Records provided: Begin
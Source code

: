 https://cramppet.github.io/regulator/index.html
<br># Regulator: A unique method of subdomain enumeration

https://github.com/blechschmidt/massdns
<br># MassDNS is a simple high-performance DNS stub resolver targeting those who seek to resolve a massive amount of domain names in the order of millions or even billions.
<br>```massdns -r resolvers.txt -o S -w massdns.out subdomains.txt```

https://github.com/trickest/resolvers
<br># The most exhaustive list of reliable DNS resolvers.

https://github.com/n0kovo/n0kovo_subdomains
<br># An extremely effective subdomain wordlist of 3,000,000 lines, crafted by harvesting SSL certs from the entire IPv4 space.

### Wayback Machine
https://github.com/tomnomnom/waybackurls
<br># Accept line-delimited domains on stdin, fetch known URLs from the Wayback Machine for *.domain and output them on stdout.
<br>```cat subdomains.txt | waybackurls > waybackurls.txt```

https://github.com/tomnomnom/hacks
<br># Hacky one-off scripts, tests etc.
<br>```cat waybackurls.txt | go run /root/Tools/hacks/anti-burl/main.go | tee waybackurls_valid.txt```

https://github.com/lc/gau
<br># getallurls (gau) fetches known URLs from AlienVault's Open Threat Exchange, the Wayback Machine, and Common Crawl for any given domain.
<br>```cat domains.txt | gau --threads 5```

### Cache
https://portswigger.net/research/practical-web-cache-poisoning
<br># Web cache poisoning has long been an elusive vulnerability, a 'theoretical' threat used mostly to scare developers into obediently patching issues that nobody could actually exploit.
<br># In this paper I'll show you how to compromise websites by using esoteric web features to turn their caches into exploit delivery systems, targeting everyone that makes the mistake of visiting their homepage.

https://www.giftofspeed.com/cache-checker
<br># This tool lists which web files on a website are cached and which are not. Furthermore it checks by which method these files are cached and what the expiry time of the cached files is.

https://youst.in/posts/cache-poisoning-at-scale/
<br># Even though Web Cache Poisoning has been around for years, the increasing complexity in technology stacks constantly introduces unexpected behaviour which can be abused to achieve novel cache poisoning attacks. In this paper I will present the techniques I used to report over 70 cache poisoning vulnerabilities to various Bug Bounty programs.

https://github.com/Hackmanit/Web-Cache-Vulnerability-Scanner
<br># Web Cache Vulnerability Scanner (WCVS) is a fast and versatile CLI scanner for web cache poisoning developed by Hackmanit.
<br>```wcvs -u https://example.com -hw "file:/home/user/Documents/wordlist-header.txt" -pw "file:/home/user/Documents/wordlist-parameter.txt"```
Records provided: End
Make an exact copy of every entry.

Source code

: https://cramppet.github.io/regulator/index.html
<br># Regulator: A unique method of subdomain enumeration

https://github.com/blechschmidt/massdns
<br># MassDNS is a simple high-performance DNS stub resolver targeting those who seek to resolve a massive amount of domain names in the order of millions or even billions.
<br>```massdns -r resolvers.txt -o S -w massdns.out subdomains.txt```

https://github.com/trickest/resolvers
<br># The most exhaustive list of reliable DNS resolvers.

https://github.com/n0kovo/n0kovo_subdomains
<br># An extremely effective subdomain wordlist of 3,000,000 lines, crafted by harvesting SSL certs from the entire IPv4 space.

### Wayback Machine
https://github.com/tomnomnom/waybackurls
<br># Accept line-delimited domains on stdin, fetch known URLs from the Wayback Machine for *.domain and output them on stdout.
<br>```cat subdomains.txt | waybackurls > waybackurls.txt```

https://github.com/tomnomnom/hacks
<br># Hacky one-off scripts, tests etc.
<br>```cat waybackurls.txt | go run /root/Tools/hacks/anti-burl/main.go | tee waybackurls_valid.txt```

https://github.com/lc/gau
<br># getallurls (gau) fetches known URLs from AlienVault's Open Threat Exchange, the Wayback Machine, and Common Crawl for any given domain.
<br>```cat domains.txt | gau --threads 5```

### Cache
https://portswigger.net/research/practical-web-cache-poisoning
<br># Web cache poisoning has long been an elusive vulnerability, a 'theoretical' threat used mostly to scare developers into obediently patching issues that nobody could actually exploit.
<br># In this paper I'll show you how to compromise websites by using esoteric web features to turn their caches into exploit delivery systems, targeting everyone that makes the mistake of visiting their homepage.

https://www.giftofspeed.com/cache-checker
<br># This tool lists which web files on a website are cached and which are not. Furthermore it checks by which method these files are cached and what the expiry time of the cached files is.

https://youst.in/posts/cache-poisoning-at-scale/
<br># Even though Web Cache Poisoning has been around for years, the increasing complexity in technology stacks constantly introduces unexpected behaviour which can be abused to achieve novel cache poisoning attacks. In this paper I will present the techniques I used to report over 70 cache poisoning vulnerabilities to various Bug Bounty programs.

https://github.com/Hackmanit/Web-Cache-Vulnerability-Scanner
<br># Web Cache Vulnerability Scanner (WCVS) is a fast and versatile CLI scanner for web cache poisoning developed by Hackmanit.
<br>```wcvs -u https://example.com -hw "file:/home/user/Documents/wordlist-header.txt" -pw "file:/home/user/Documents/wordlist-parameter.txt"```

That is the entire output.